▶ [Exercise]:
Collect every line below that contains the word "Value".

▶ [Task material]:
***

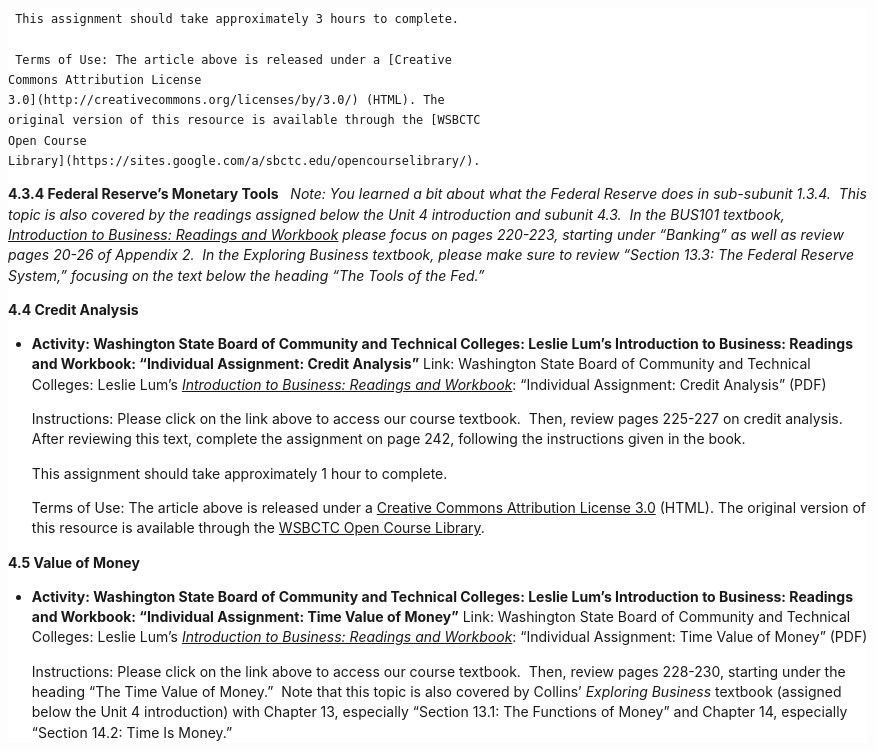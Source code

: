      This assignment should take approximately 3 hours to complete.  
      
     Terms of Use: The article above is released under a [Creative
    Commons Attribution License
    3.0](http://creativecommons.org/licenses/by/3.0/) (HTML). The
    original version of this resource is available through the [WSBCTC
    Open Course
    Library](https://sites.google.com/a/sbctc.edu/opencourselibrary/).

**4.3.4 Federal Reserve’s Monetary Tools** <span id="4.3.4"></span> 
*Note: You learned a bit about what the Federal Reserve does in
sub-subunit 1.3.4.  This topic is also covered by the readings assigned
below the Unit 4 introduction and subunit 4.3.  In the BUS101 textbook,*
[*Introduction to Business: Readings and
Workbook*](http://www.saylor.org/site/wp-content/uploads/2012/05/Bus101-Book-May2011.pdf)
*please focus on pages 220-223, starting under “Banking” as well as
review pages 20-26 of Appendix 2.  In the* *Exploring Business*
*textbook, please make sure to review “Section 13.3: The Federal Reserve
System,” focusing on the text below the heading “The Tools of the Fed.”*

**4.4 Credit Analysis** <span id="4.4"></span> 
-   **Activity: Washington State Board of Community and Technical
    Colleges: Leslie Lum’s Introduction to Business: Readings and
    Workbook: “Individual Assignment: Credit Analysis”**
    Link: Washington State Board of Community and Technical Colleges:
    Leslie Lum’s [*Introduction to Business: Readings and
    Workbook*](http://www.saylor.org/site/wp-content/uploads/2012/05/Bus101-Book-May2011.pdf):
    “Individual Assignment: Credit Analysis” (PDF)  
      
     Instructions: Please click on the link above to access our course
    textbook.  Then, review pages 225-227 on credit analysis.  After
    reviewing this text, complete the assignment on page 242, following
    the instructions given in the book.  
      
     This assignment should take approximately 1 hour to complete.  
      
     Terms of Use: The article above is released under a [Creative
    Commons Attribution License
    3.0](http://creativecommons.org/licenses/by/3.0/) (HTML). The
    original version of this resource is available through the [WSBCTC
    Open Course
    Library](https://sites.google.com/a/sbctc.edu/opencourselibrary/).

**4.5 Value of Money** <span id="4.5"></span> 
-   **Activity: Washington State Board of Community and Technical
    Colleges: Leslie Lum’s Introduction to Business: Readings and
    Workbook: “Individual Assignment: Time Value of Money”**
    Link: Washington State Board of Community and Technical Colleges:
    Leslie Lum’s [*Introduction to Business: Readings and
    Workbook*](http://www.saylor.org/site/wp-content/uploads/2012/05/Bus101-Book-May2011.pdf):
    “Individual Assignment: Time Value of Money” (PDF)  
      
     Instructions: Please click on the link above to access our course
    textbook.  Then, review pages 228-230, starting under the heading
    “The Time Value of Money.”  Note that this topic is also covered by
    Collins’ *Exploring Business* textbook (assigned below the Unit 4
    introduction) with Chapter 13, especially “Section 13.1: The
    Functions of Money” and Chapter 14, especially “Section 14.2: Time
    Is Money.”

***

▶ [Answer to this exercise]:
**4.5 Value of Money** <span id="4.5"></span> 
    Workbook: “Individual Assignment: Time Value of Money”**
    “Individual Assignment: Time Value of Money” (PDF)  
    “The Time Value of Money.”  Note that this topic is also covered by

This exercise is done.